_What is needed_: Pictures are not part of the copy; repeat everything else in the records exactly.

_Data for analysis_:

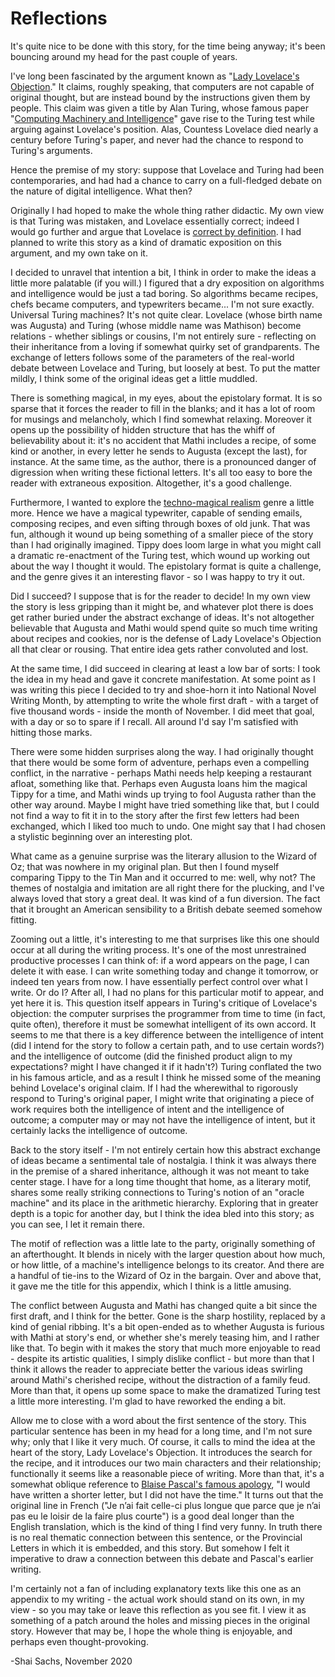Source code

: # Reflections

It's quite nice to be done with this story, for the time being anyway; it's been bouncing around my head for the past couple of years.

I've long been fascinated by the argument known as "[Lady Lovelace's Objection](https://plato.stanford.edu/entries/turing-test/#LadLovObj)." It claims, roughly speaking, that computers are not capable of original thought, but are instead bound by the instructions given them by people. This claim was given a title by Alan Turing, whose famous paper "[Computing Machinery and Intelligence](https://academic.oup.com/mind/article/LIX/236/433/986238)" gave rise to the Turing test while arguing against Lovelace's position. Alas, Countess Lovelace died nearly a century before Turing's paper, and never had the chance to respond to Turing's arguments.

Hence the premise of my story: suppose that Lovelace and Turing had been contemporaries, and had had a chance to carry on a full-fledged debate on the nature of digital intelligence. What then?

Originally I had hoped to make the whole thing rather didactic. My own view is that Turing was mistaken, and Lovelace essentially correct; indeed I would go further and argue that Lovelace is [correct by definition](https://shaisachs.github.io/2020/07/27/argument-from-tautology.html). I had planned to write this story as a kind of dramatic exposition on this argument, and my own take on it.

I decided to unravel that intention a bit, I think in order to make the ideas a little more palatable \(if you will.\) I figured that a dry exposition on algorithms and intelligence would be just a tad boring. So algorithms became recipes, chefs became computers, and typewriters became... I'm not sure exactly. Universal Turing machines? It's not quite clear. Lovelace \(whose birth name was Augusta\) and Turing \(whose middle name was Mathison\) become relations - whether siblings or cousins, I'm not entirely sure - reflecting on their inheritance from a loving if somewhat quirky set of grandparents. The exchange of letters follows some of the parameters of the real-world debate between Lovelace and Turing, but loosely at best. To put the matter mildly, I think some of the original ideas get a little muddled.

There is something magical, in my eyes, about the epistolary format. It is so sparse that it forces the reader to fill in the blanks; and it has a lot of room for musings and melancholy, which I find somewhat relaxing. Moreover it opens up the possibility of hidden structure that has the whiff of believability about it: it's no accident that Mathi includes a recipe, of some kind or another, in every letter he sends to Augusta \(except the last\), for instance. At the same time, as the author, there is a pronounced danger of digression when writing these fictional letters. It's all too easy to bore the reader with extraneous exposition. Altogether, it's a good challenge.

Furthermore, I wanted to explore the [techno-magical realism](https://shaisachs.github.io/2018/05/05/the-menu.html) genre a little more. Hence we have a magical typewriter, capable of sending emails, composing recipes, and even sifting through boxes of old junk. That was fun, although it wound up being something of a smaller piece of the story than I had originally imagined. Tippy does loom large in what you might call a dramatic re-enactment of the Turing test, which wound up working out about the way I thought it would. The epistolary format is quite a challenge, and the genre gives it an interesting flavor - so I was happy to try it out.

Did I succeed? I suppose that is for the reader to decide! In my own view the story is less gripping than it might be, and whatever plot there is does get rather buried under the abstract exchange of ideas. It's not altogether believable that Augusta and Mathi would spend quite so much time writing about recipes and cookies, nor is the defense of Lady Lovelace's Objection all that clear or rousing. That entire idea gets rather convoluted and lost.

At the same time, I did succeed in clearing at least a low bar of sorts: I took the idea in my head and gave it concrete manifestation. At some point as I was writing this piece I decided to try and shoe-horn it into National Novel Writing Month, by attempting to write the whole first draft - with a target of five thousand words - inside the month of November. I did meet that goal, with a day or so to spare if I recall. All around I'd say I'm satisfied with hitting those marks.

There were some hidden surprises along the way. I had originally thought that there would be some form of adventure, perhaps even a compelling conflict, in the narrative - perhaps Mathi needs help keeping a restaurant afloat, something like that. Perhaps even Augusta loans him the magical Tippy for a time, and Mathi winds up trying to fool Augusta rather than the other way around. Maybe I might have tried something like that, but I could not find a way to fit it in to the story after the first few letters had been exchanged, which I liked too much to undo. One might say that I had chosen a stylistic beginning over an interesting plot.

What came as a genuine surprise was the literary allusion to the Wizard of Oz; that was nowhere in my original plan. But then I found myself comparing Tippy to the Tin Man and it occurred to me: well, why not? The themes of nostalgia and imitation are all right there for the plucking, and I've always loved that story a great deal. It was kind of a fun diversion. The fact that it brought an American sensibility to a British debate seemed somehow fitting.

Zooming out a little, it's interesting to me that surprises like this one should occur at all during the writing process. It's one of the most unrestrained productive processes I can think of: if a word appears on the page, I can delete it with ease. I can write something today and change it tomorrow, or indeed ten years from now. I have essentially perfect control over what I write. Or do I? After all, I had no plans for this particular motif to appear, and yet here it is. This question itself appears in Turing's critique of Lovelace's objection: the computer surprises the programmer from time to time \(in fact, quite often\), therefore it must be somewhat intelligent of its own accord. It seems to me that there is a key difference between the intelligence of intent \(did I intend for the story to follow a certain path, and to use certain words?\) and the intelligence of outcome \(did the finished product align to my expectations? might I have changed it if it hadn't?\) Turing conflated the two in his famous article, and as a result I think he missed some of the meaning behind Lovelace's original claim. If I had the wherewithal to rigorously respond to Turing's original paper, I might write that originating a piece of work requires both the intelligence of intent and the intelligence of outcome; a computer may or may not have the intelligence of intent, but it certainly lacks the intelligence of outcome.

Back to the story itself - I'm not entirely certain how this abstract exchange of ideas became a sentimental tale of nostalgia. I think it was always there in the premise of a shared inheritance, although it was not meant to take center stage. I have for a long time thought that home, as a literary motif, shares some really striking connections to Turing's notion of an "oracle machine" and its place in the arithmetic hierarchy. Exploring that in greater depth is a topic for another day, but I think the idea bled into this story; as you can see, I let it remain there.

The motif of reflection was a little late to the party, originally something of an afterthought. It blends in nicely with the larger question about how much, or how little, of a machine's intelligence belongs to its creator. And there are a handful of tie-ins to the Wizard of Oz in the bargain. Over and above that, it gave me the title for this appendix, which I think is a little amusing.

The conflict between Augusta and Mathi has changed quite a bit since the first draft, and I think for the better. Gone is the sharp hostility, replaced by a kind of genial ribbing. It's a bit open-ended as to whether Augusta is furious with Mathi at story's end, or whether she's merely teasing him, and I rather like that. To begin with it makes the story that much more enjoyable to read - despite its artistic qualities, I simply dislike conflict - but more than that I think it allows the reader to appreciate better the various ideas swirling around Mathi's cherished recipe, without the distraction of a family feud. More than that, it opens up some space to make the dramatized Turing test a little more interesting. I'm glad to have reworked the ending a bit.

Allow me to close with a word about the first sentence of the story. This particular sentence has been in my head for a long time, and I'm not sure why; only that I like it very much. Of course, it calls to mind the idea at the heart of the story, Lady Lovelace's Objection. It introduces the search for the recipe, and it introduces our two main characters and their relationship; functionally it seems like a reasonable piece of writing. More than that, it's a somewhat oblique reference to [Blaise Pascal's famous apology](https://www.npr.org/sections/13.7/2014/02/03/270680304/this-could-have-been-shorter), "I would have written a shorter letter, but I did not have the time." It turns out that the original line in French ("Je n’ai fait celle-ci plus longue que parce que je n’ai pas eu le loisir de la faire plus courte") is a good deal longer than the English translation, which is the kind of thing I find very funny. In truth there is no real thematic connection between this sentence, or the Provincial Letters in which it is embedded, and this story. But somehow I felt it imperative to draw a connection between this debate and Pascal's earlier writing.

I'm certainly not a fan of including explanatory texts like this one as an appendix to my writing - the actual work should stand on its own, in my view - so you may take or leave this reflection as you see fit. I view it as something of a patch around the holes and missing pieces in the original story. However that may be, I hope the whole thing is enjoyable, and perhaps even thought-provoking.

-Shai Sachs, November 2020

_Reply_:
Source code

: # Reflections

It's quite nice to be done with this story, for the time being anyway; it's been bouncing around my head for the past couple of years.

I've long been fascinated by the argument known as "[Lady Lovelace's Objection](https://plato.stanford.edu/entries/turing-test/#LadLovObj)." It claims, roughly speaking, that computers are not capable of original thought, but are instead bound by the instructions given them by people. This claim was given a title by Alan Turing, whose famous paper "[Computing Machinery and Intelligence](https://academic.oup.com/mind/article/LIX/236/433/986238)" gave rise to the Turing test while arguing against Lovelace's position. Alas, Countess Lovelace died nearly a century before Turing's paper, and never had the chance to respond to Turing's arguments.

Hence the premise of my story: suppose that Lovelace and Turing had been contemporaries, and had had a chance to carry on a full-fledged debate on the nature of digital intelligence. What then?

Originally I had hoped to make the whole thing rather didactic. My own view is that Turing was mistaken, and Lovelace essentially correct; indeed I would go further and argue that Lovelace is [correct by definition](https://shaisachs.github.io/2020/07/27/argument-from-tautology.html). I had planned to write this story as a kind of dramatic exposition on this argument, and my own take on it.

I decided to unravel that intention a bit, I think in order to make the ideas a little more palatable \(if you will.\) I figured that a dry exposition on algorithms and intelligence would be just a tad boring. So algorithms became recipes, chefs became computers, and typewriters became... I'm not sure exactly. Universal Turing machines? It's not quite clear. Lovelace \(whose birth name was Augusta\) and Turing \(whose middle name was Mathison\) become relations - whether siblings or cousins, I'm not entirely sure - reflecting on their inheritance from a loving if somewhat quirky set of grandparents. The exchange of letters follows some of the parameters of the real-world debate between Lovelace and Turing, but loosely at best. To put the matter mildly, I think some of the original ideas get a little muddled.

There is something magical, in my eyes, about the epistolary format. It is so sparse that it forces the reader to fill in the blanks; and it has a lot of room for musings and melancholy, which I find somewhat relaxing. Moreover it opens up the possibility of hidden structure that has the whiff of believability about it: it's no accident that Mathi includes a recipe, of some kind or another, in every letter he sends to Augusta \(except the last\), for instance. At the same time, as the author, there is a pronounced danger of digression when writing these fictional letters. It's all too easy to bore the reader with extraneous exposition. Altogether, it's a good challenge.

Furthermore, I wanted to explore the [techno-magical realism](https://shaisachs.github.io/2018/05/05/the-menu.html) genre a little more. Hence we have a magical typewriter, capable of sending emails, composing recipes, and even sifting through boxes of old junk. That was fun, although it wound up being something of a smaller piece of the story than I had originally imagined. Tippy does loom large in what you might call a dramatic re-enactment of the Turing test, which wound up working out about the way I thought it would. The epistolary format is quite a challenge, and the genre gives it an interesting flavor - so I was happy to try it out.

Did I succeed? I suppose that is for the reader to decide! In my own view the story is less gripping than it might be, and whatever plot there is does get rather buried under the abstract exchange of ideas. It's not altogether believable that Augusta and Mathi would spend quite so much time writing about recipes and cookies, nor is the defense of Lady Lovelace's Objection all that clear or rousing. That entire idea gets rather convoluted and lost.

At the same time, I did succeed in clearing at least a low bar of sorts: I took the idea in my head and gave it concrete manifestation. At some point as I was writing this piece I decided to try and shoe-horn it into National Novel Writing Month, by attempting to write the whole first draft - with a target of five thousand words - inside the month of November. I did meet that goal, with a day or so to spare if I recall. All around I'd say I'm satisfied with hitting those marks.

There were some hidden surprises along the way. I had originally thought that there would be some form of adventure, perhaps even a compelling conflict, in the narrative - perhaps Mathi needs help keeping a restaurant afloat, something like that. Perhaps even Augusta loans him the magical Tippy for a time, and Mathi winds up trying to fool Augusta rather than the other way around. Maybe I might have tried something like that, but I could not find a way to fit it in to the story after the first few letters had been exchanged, which I liked too much to undo. One might say that I had chosen a stylistic beginning over an interesting plot.

What came as a genuine surprise was the literary allusion to the Wizard of Oz; that was nowhere in my original plan. But then I found myself comparing Tippy to the Tin Man and it occurred to me: well, why not? The themes of nostalgia and imitation are all right there for the plucking, and I've always loved that story a great deal. It was kind of a fun diversion. The fact that it brought an American sensibility to a British debate seemed somehow fitting.

Zooming out a little, it's interesting to me that surprises like this one should occur at all during the writing process. It's one of the most unrestrained productive processes I can think of: if a word appears on the page, I can delete it with ease. I can write something today and change it tomorrow, or indeed ten years from now. I have essentially perfect control over what I write. Or do I? After all, I had no plans for this particular motif to appear, and yet here it is. This question itself appears in Turing's critique of Lovelace's objection: the computer surprises the programmer from time to time \(in fact, quite often\), therefore it must be somewhat intelligent of its own accord. It seems to me that there is a key difference between the intelligence of intent \(did I intend for the story to follow a certain path, and to use certain words?\) and the intelligence of outcome \(did the finished product align to my expectations? might I have changed it if it hadn't?\) Turing conflated the two in his famous article, and as a result I think he missed some of the meaning behind Lovelace's original claim. If I had the wherewithal to rigorously respond to Turing's original paper, I might write that originating a piece of work requires both the intelligence of intent and the intelligence of outcome; a computer may or may not have the intelligence of intent, but it certainly lacks the intelligence of outcome.

Back to the story itself - I'm not entirely certain how this abstract exchange of ideas became a sentimental tale of nostalgia. I think it was always there in the premise of a shared inheritance, although it was not meant to take center stage. I have for a long time thought that home, as a literary motif, shares some really striking connections to Turing's notion of an "oracle machine" and its place in the arithmetic hierarchy. Exploring that in greater depth is a topic for another day, but I think the idea bled into this story; as you can see, I let it remain there.

The motif of reflection was a little late to the party, originally something of an afterthought. It blends in nicely with the larger question about how much, or how little, of a machine's intelligence belongs to its creator. And there are a handful of tie-ins to the Wizard of Oz in the bargain. Over and above that, it gave me the title for this appendix, which I think is a little amusing.

The conflict between Augusta and Mathi has changed quite a bit since the first draft, and I think for the better. Gone is the sharp hostility, replaced by a kind of genial ribbing. It's a bit open-ended as to whether Augusta is furious with Mathi at story's end, or whether she's merely teasing him, and I rather like that. To begin with it makes the story that much more enjoyable to read - despite its artistic qualities, I simply dislike conflict - but more than that I think it allows the reader to appreciate better the various ideas swirling around Mathi's cherished recipe, without the distraction of a family feud. More than that, it opens up some space to make the dramatized Turing test a little more interesting. I'm glad to have reworked the ending a bit.

Allow me to close with a word about the first sentence of the story. This particular sentence has been in my head for a long time, and I'm not sure why; only that I like it very much. Of course, it calls to mind the idea at the heart of the story, Lady Lovelace's Objection. It introduces the search for the recipe, and it introduces our two main characters and their relationship; functionally it seems like a reasonable piece of writing. More than that, it's a somewhat oblique reference to [Blaise Pascal's famous apology](https://www.npr.org/sections/13.7/2014/02/03/270680304/this-could-have-been-shorter), "I would have written a shorter letter, but I did not have the time." It turns out that the original line in French ("Je n’ai fait celle-ci plus longue que parce que je n’ai pas eu le loisir de la faire plus courte") is a good deal longer than the English translation, which is the kind of thing I find very funny. In truth there is no real thematic connection between this sentence, or the Provincial Letters in which it is embedded, and this story. But somehow I felt it imperative to draw a connection between this debate and Pascal's earlier writing.

I'm certainly not a fan of including explanatory texts like this one as an appendix to my writing - the actual work should stand on its own, in my view - so you may take or leave this reflection as you see fit. I view it as something of a patch around the holes and missing pieces in the original story. However that may be, I hope the whole thing is enjoyable, and perhaps even thought-provoking.

-Shai Sachs, November 2020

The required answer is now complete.